でもだからって見せ場を与えりゃいいってもんじゃないんだって!物語で生かしてくれよ!!
個人的に風海様のあの圧倒的な中国武術を活かした剣舞が「日中国交正常化~」の大部分を担っていたんじゃないかと思ってる。(だってキャス変で中国人キャストほぼいなくなったし)
ちなみにジャケットを着ていない時のかざみんは「死の指輪役」らしいけど、そんなもんゲネレポのライターさんの書いた記事読まなきゃわからなかったわ!衣装変えたら役が離れると思うな(2回目)
王から賜る「死の指輪」が大事なんだから、王自ら指輪をはめる瞬間をピンスポ当ててでも強調して欲しい。

 

事前のインタビューで、今回少年はサロメを笑わせるためにいると上田先生が話していましたが…

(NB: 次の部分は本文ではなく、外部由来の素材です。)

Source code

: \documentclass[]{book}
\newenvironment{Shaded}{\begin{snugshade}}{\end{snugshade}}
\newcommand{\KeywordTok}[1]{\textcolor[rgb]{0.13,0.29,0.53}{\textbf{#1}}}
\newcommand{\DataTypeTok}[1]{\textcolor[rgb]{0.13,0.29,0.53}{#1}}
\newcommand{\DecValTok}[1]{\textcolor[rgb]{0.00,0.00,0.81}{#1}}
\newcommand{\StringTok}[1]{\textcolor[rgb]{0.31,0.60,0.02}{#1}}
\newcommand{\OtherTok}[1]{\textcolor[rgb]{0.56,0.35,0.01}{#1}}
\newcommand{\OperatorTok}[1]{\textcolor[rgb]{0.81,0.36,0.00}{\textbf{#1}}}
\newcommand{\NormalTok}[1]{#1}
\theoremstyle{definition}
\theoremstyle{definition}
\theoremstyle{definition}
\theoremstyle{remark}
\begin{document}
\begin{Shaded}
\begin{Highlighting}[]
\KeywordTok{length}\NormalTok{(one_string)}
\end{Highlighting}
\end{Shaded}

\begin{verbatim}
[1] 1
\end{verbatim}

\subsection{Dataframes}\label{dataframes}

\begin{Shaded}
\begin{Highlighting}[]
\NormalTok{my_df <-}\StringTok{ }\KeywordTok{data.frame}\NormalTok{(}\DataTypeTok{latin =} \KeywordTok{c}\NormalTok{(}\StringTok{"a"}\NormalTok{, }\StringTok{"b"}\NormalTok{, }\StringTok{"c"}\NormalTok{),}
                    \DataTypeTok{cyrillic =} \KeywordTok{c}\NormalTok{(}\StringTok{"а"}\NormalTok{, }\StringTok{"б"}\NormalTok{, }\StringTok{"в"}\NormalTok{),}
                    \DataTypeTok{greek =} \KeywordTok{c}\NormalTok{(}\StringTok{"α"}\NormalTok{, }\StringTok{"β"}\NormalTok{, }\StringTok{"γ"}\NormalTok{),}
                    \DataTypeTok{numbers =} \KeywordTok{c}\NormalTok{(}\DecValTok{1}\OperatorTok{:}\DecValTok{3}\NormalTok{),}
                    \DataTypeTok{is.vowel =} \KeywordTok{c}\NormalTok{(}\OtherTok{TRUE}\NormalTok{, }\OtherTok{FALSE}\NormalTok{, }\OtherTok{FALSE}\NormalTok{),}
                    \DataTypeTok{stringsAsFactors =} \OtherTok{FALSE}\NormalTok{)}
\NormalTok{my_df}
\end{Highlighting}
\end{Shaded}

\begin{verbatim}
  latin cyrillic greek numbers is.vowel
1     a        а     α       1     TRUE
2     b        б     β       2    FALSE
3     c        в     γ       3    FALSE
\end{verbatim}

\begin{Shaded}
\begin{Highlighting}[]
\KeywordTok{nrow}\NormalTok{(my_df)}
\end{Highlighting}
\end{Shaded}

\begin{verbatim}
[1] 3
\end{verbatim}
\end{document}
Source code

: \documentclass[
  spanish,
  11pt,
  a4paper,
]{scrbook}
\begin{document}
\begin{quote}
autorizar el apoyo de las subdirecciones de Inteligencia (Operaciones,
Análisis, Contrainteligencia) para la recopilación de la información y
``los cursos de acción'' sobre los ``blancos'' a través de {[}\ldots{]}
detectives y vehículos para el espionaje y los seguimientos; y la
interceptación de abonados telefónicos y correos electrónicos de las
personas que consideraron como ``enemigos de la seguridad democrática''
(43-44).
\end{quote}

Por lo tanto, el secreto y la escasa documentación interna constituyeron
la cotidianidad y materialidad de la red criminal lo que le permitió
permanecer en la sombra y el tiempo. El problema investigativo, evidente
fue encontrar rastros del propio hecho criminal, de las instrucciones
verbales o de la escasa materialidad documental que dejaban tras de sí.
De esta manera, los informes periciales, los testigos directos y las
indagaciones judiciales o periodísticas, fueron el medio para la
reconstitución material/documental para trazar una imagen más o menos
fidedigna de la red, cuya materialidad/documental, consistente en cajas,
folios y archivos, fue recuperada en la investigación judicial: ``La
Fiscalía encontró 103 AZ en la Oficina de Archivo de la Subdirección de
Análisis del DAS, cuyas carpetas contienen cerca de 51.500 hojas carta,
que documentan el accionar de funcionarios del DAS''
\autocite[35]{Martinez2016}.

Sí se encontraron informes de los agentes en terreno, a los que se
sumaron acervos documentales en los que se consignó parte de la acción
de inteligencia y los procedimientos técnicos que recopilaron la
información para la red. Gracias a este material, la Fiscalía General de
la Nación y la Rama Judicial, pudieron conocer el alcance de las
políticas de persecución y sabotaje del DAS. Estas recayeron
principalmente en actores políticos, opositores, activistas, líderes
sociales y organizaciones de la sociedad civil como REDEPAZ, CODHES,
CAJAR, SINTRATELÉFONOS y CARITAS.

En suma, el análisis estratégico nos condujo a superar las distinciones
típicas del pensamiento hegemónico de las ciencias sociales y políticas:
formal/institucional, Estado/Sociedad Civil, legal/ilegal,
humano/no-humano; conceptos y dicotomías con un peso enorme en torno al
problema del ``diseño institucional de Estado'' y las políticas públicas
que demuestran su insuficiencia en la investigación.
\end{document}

うん、ぶっちゃけ発展途上中の頑張ってるバレエを見せられても別にこっちは笑えないので。
どうせならあそこでタップやアクロバットを持ってきてもらった方が良かった。

だって風海様やコロスの方が上手いもん。質が高いもん。
でもまぁ、それでも少年にしか意識が向かないほどにサロメにとっては自分らを取り巻く全てがどうでも良かったんだな、不憫だなと思うことにして乗り切りました。

コロス<<<<<少年(いろいろな意味で)

 

これまでの私の解釈で今回の少年とサロメをざっくり説明するとしたらば。

”暴力の蔓延する窮屈な世界、不仲な両親、性的な目でこちらを見る義父…かわいそうな少女は心を病み、いつしか想像上の友人を作り出し、友人は憂いに満ちた少女に花を贈り、どんな時でも彼女を笑顔にさせてくれるのです”

こう書くと一気に現代悲話の出来上がりですね。


でも実際今回のサロメの印象はこんな感じでした。ヨカナーンは何処へやら。
しょうがないじゃん。サロメとヨカナーンよりもサロメとエロドの方がピックアップされてるんだもん。
それがエロド王に森新吾を据えたD☆Dファンの贔屓目だと言われたらその通りかもしれないけど、事実そう感じたんだからしょうがない。
おそらくそんな印象を持った理由は、紐とヴェールの色です。
サロメとヨカナーンをつな紫の紐
サロメを絡めるエロドとの紫のヴェール。初演では白でした。
なぜ2色あるヴェールの中でヨカナーンの紐と同じ紫を選んだのか。
運命の糸、頼みの綱、命綱…上田先生の真意はわからないけれど、色が同じであるということで私の中で今回の物語はヨカナーンとエロドの順位付けが同等になってしまったんだと思います。

 

そうなると一気にヨカナーンに対するサロメの渇望が感じ取りづらくなってしまって、ただでさえ出番の少ないヨカナーンの印象はより薄くなり、結果として初演で感動したカーテンコールでの2人のダンスが一気にただの演出になってしまう。

今回のラストダンスは二人の結婚式ではなかった。
私は初演のあのカテコで「こんなに素晴らしいカーテンコールを演出する人いるんだ!!上田先生すごい!!ありがとう!!」と大いに感動したんです。本当に。だからこそ、本当に残念。
毎公演ちょっとした二人の呼吸のズレにそわそわしたし、晴れやかな気持ちで見ることも出来なかった。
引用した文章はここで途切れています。